吉本隆明の方へ
吉本隆明・私記―いつも、そこに、ともに―¬
■護符の書『擬制の終焉』
私は一九七〇年に大学に入った。今は学生運動というと、風変わりな人間のするものと思われがちだが、誤解を怖れずに言えば、その頃はまともで優秀な学生ほど、積極的で、マルクス・エンゲルス全集(の一冊)くらいは読んでいた。クラス単位の討論会も普通で、デモがあれば半数近くが参加した。
よりよい社会実現は誰も否定できない理想だが、困るのは組織に入って、おのれを捨て革命の前衛になるべく献身せよと言う石頭連中がいたことだ。パルタイ(党)は、人間の解放を目指すと言いながら、個人の自由がなく、軍隊的であり、秘密結社的であった。
一学生として国際反戦デーなどに参加すると、反スタ党オルグがやって来る。喫茶店に監禁され、ピー缶片手に紫煙の奥からマシンガンのような小ブル党派批判、大衆団体の「兵隊」に加わるよう脅迫される日々が続く。
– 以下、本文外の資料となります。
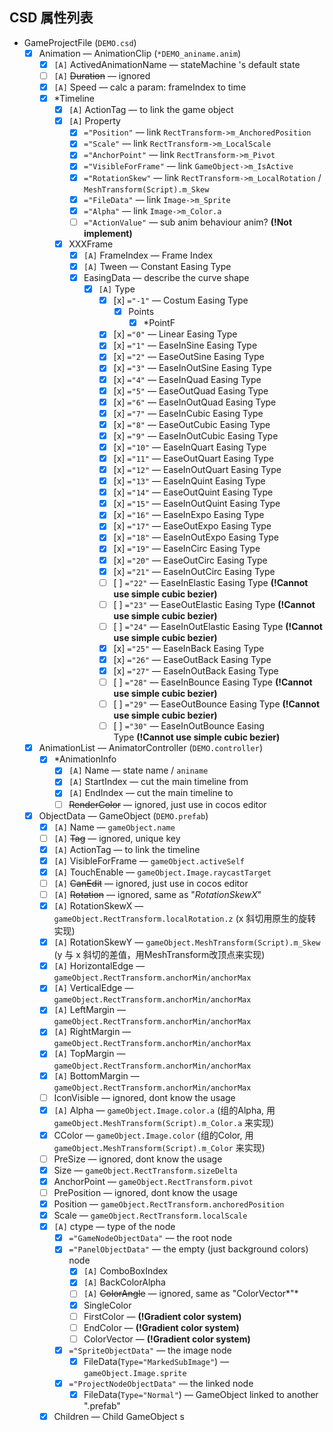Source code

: ## CSD 属性列表

- GameProjectFile (`DEMO.csd`)
    - [x]  Animation — AnimationClip (`*DEMO_aniname.anim`)
        - [x]  `[A]` ActivedAnimationName — stateMachine 's default state
        - [ ]  `[A]` ~~Duration~~ — ignored
        - [x]  `[A]` Speed — calc a param: frameIndex to time
        - [x]  *Timeline
            - [x]  `[A]` ActionTag — to link the game object
            - [x]  `[A]` Property
                - [x]  `="Position"` — link `RectTransform->m_AnchoredPosition`
                - [x]  `="Scale"` — link `RectTransform->m_LocalScale`
                - [x]  `="AnchorPoint"` — link `RectTransform->m_Pivot`
                - [x]  `="VisibleForFrame"` — link `GameObject->m_IsActive`
                - [x]  `="RotationSkew"` —  link `RectTransform->m_LocalRotation` / `MeshTransform(Script).m_Skew`
                - [x]  `="FileData"` — link `Image->m_Sprite`
                - [x]  `="Alpha"` — link `Image->m_Color.a`
                - [ ]  `="ActionValue"` —  sub anim behaviour anim? **(!Not implement)**
            - [x]  XXXFrame
                - [x]  `[A]` FrameIndex — Frame Index
                - [x]  `[A]` Tween — Constant Easing Type
                - [x]  EasingData — describe the curve shape
                    - [x]  `[A]` Type
                        - [x]  [x] `="-1"` — Costum Easing Type
                            - [x]  Points
                                - [x]  *PointF
                        - [x]  [x] `="0"` — Linear Easing Type
                        - [x]  [x] `="1"` — EaseInSine Easing Type
                        - [x]  [x] `="2"` — EaseOutSine Easing Type
                        - [x]  [x] `="3"` — EaseInOutSine Easing Type
                        - [x]  [x] `="4"` — EaseInQuad Easing Type
                        - [x]  [x] `="5"` — EaseOutQuad Easing Type
                        - [x]  [x] `="6"` — EaseInOutQuad Easing Type
                        - [x]  [x] `="7"` — EaseInCubic Easing Type
                        - [x]  [x] `="8"` — EaseOutCubic Easing Type
                        - [x]  [x] `="9"` — EaseInOutCubic Easing Type
                        - [x]  [x] `="10"` — EaseInQuart Easing Type
                        - [x]  [x] `="11"` — EaseOutQuart Easing Type
                        - [x]  [x] `="12"` — EaseInOutQuart Easing Type
                        - [x]  [x] `="13"` — EaseInQuint Easing Type
                        - [x]  [x] `="14"` — EaseOutQuint Easing Type
                        - [x]  [x] `="15"` — EaseInOutQuint Easing Type
                        - [x]  [x] `="16"` — EaseInExpo Easing Type
                        - [x]  [x] `="17"` — EaseOutExpo Easing Type
                        - [x]  [x] `="18"` — EaseInOutExpo Easing Type
                        - [x]  [x] `="19"` — EaseInCirc Easing Type
                        - [x]  [x] `="20"` — EaseOutCirc Easing Type
                        - [x]  [x] `="21"` — EaseInOutCirc Easing Type
                        - [ ]  [ ] `="22"` — EaseInElastic Easing Type **(!Cannot use simple cubic bezier)**
                        - [ ]  [ ] `="23"` — EaseOutElastic Easing Type **(!Cannot use simple cubic bezier)**
                        - [ ]  [ ] `="24"` — EaseInOutElastic Easing Type **(!Cannot use simple cubic bezier)**
                        - [x]  [x] `="25"` — EaseInBack Easing Type
                        - [x]  [x] `="26"` — EaseOutBack Easing Type
                        - [x]  [x] `="27"` — EaseInOutBack Easing Type
                        - [ ]  [ ] `="28"` — EaseInBounce Easing Type **(!Cannot use simple cubic bezier)**
                        - [ ]  [ ] `="29"` — EaseOutBounce Easing Type **(!Cannot use simple cubic bezier)**
                        - [ ]  [ ] `="30"` — EaseInOutBounce Easing Type **(!Cannot use simple cubic bezier)**
    - [x]  AnimationList — AnimatorController (`DEMO.controller`)
        - [x]  *AnimationInfo
            - [x]  `[A]` Name — state name / `aniname`
            - [x]  `[A]` StartIndex — cut the main timeline from
            - [x]  `[A]` EndIndex — cut the main timeline to
            - [ ]  ~~RenderColor~~ — ignored, just use in cocos editor
    - [x]  ObjectData — GameObject (`DEMO.prefab`)
        - [x]  `[A]` Name — `gameObject.name`
        - [ ]  `[A]` ~~Tag~~ — ignored, unique key
        - [x]  `[A]` ActionTag — to link the timeline
        - [x]  `[A]` VisibleForFrame — `gameObject.activeSelf`
        - [x]  `[A]` TouchEnable — `gameObject.Image.raycastTarget`
        - [ ]  `[A]` ~~CanEdit~~ — ignored, just use in cocos editor
        - [ ]  `[A]` ~~Rotation~~ — ignored, same as "*RotationSkewX*"
        - [x]  `[A]` RotationSkewX — `gameObject.RectTransform.localRotation.z` (x 斜切用原生的旋转实现)
        - [x]  `[A]` RotationSkewY — `gameObject.MeshTransform(Script).m_Skew` (y 与 x 斜切的差值，用MeshTransform改顶点来实现)
        - [x]  `[A]` HorizontalEdge — `gameObject.RectTransform.anchorMin/anchorMax`
        - [x]  `[A]` VerticalEdge — `gameObject.RectTransform.anchorMin/anchorMax`
        - [x]  `[A]` LeftMargin — `gameObject.RectTransform.anchorMin/anchorMax`
        - [x]  `[A]` RightMargin — `gameObject.RectTransform.anchorMin/anchorMax`
        - [x]  `[A]` TopMargin — `gameObject.RectTransform.anchorMin/anchorMax`
        - [x]  `[A]` BottomMargin — `gameObject.RectTransform.anchorMin/anchorMax`
        - [ ]  IconVisible — ignored, dont know the usage
        - [x]  `[A]` Alpha — `gameObject.Image.color.a` (组的Alpha, 用`gameObject.MeshTransform(Script).m_Color.a` 来实现)
        - [x]  CColor — `gameObject.Image.color` (组的Color, 用`gameObject.MeshTransform(Script).m_Color` 来实现)
        - [ ]  PreSize — ignored, dont know the usage
        - [x]  Size — `gameObject.RectTransform.sizeDelta`
        - [x]  AnchorPoint — `gameObject.RectTransform.pivot`
        - [ ]  PrePosition — ignored, dont know the usage
        - [x]  Position — `gameObject.RectTransform.anchoredPosition`
        - [x]  Scale — `gameObject.RectTransform.localScale`
        - [x]  `[A]` ctype — type of the node
            - [x]  `="GameNodeObjectData"` — the root node
            - [x]  `="PanelObjectData"` — the empty (just background colors) node
                - [x]  `[A]` ComboBoxIndex
                - [x]  `[A]` BackColorAlpha
                - [ ]  `[A]` ~~ColorAngle~~ — ignored, same as "ColorVector*"*
                - [x]  SingleColor
                - [ ]  FirstColor — **(!Gradient color system)**
                - [ ]  EndColor — **(!Gradient color system)**
                - [ ]  ColorVector — **(!Gradient color system)**
            - [x]  `="SpriteObjectData"` — the image node
                - [x]  FileData(`Type="MarkedSubImage"`) — `gameObject.Image.sprite`
            - [x]  `="ProjectNodeObjectData"` — the linked node
                - [x]  FileData(`Type="Normal"`) — GameObject linked to another ".prefab"
        - [x]  Children — Child GameObject s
陰鬱な気持ちになった図書館で、なにげに手にしたのが『擬制の終焉』(現代思潮社、一九六二年)だった。そこに、吉本隆明がいた。
学生は小市民インテリゲンチャである。このことは善でも悪でもない。その生活実体は具体的なプロレタリアの生活以下のばあいも、それ以上のばあいもある。学生運動は学生インテリゲンチャの大衆運動である。
(「前衛的コミュニケーションについて」)
普通のアジテーターならば、学生はプロレタリア的人間となり、その前衛となるべきと訴えがちだが、吉本隆明は「自立せよ、その日常生活意識をとことんまで意識化してみよ」と、言うのだ。前衛などに何の意味もない!闘いの場にいた当事者による明快なコントラ前衛・自立論は目からウロコ……『擬制の終焉』はパルタイ除けの護符の書だった。
吉本隆明を読み進むうちに、彼が詩人であることも知る。その言葉は力に満ちていた。
ぼくを気やすい隣人とかんがへてゐる働き人よ
ぼくはきみたちに近親憎悪を感じてゐるのだ
ぼくは秩序の敵であるとおなじにきみたちの敵だ
(中略)
ぼくはきみたちの標本箱のなかで死ぬわけにはいかない
ぼくは同胞のあひだで苦しい孤立をつづける
(「その秋のために」)
私はそれから吉本隆明の詩を写経し、真似をした。その頃、学校制度とは無縁の場所から、独学で魅力的な思想を表現している戦後派論客が多くいた。黒田寛一、三浦つとむ、対馬忠行、田中吉六、埴谷雄高…。しかし、彼らは詩人ではなかった。『谷川雁詩集』(思潮社、一九六八年)の谷川雁がいたが、既に前線を離れていた。平岡正明のアナーキーな評論には惹かれたが、奇人奇行的だった。吉本隆明のみが全存在をかけて時代の隘路を切り拓こうとしている。吉本隆明がいる限り、この世の中も捨てたもんではない。
私はひとり自立派=(初期)吉本主義者となった。
■沖縄闘争と「異族」の論理
六〇年安保前後に書かれた詩や評論から始まり、七〇年代の情況に対峙する息づかいの伝わる批評文を読むのは快感であった。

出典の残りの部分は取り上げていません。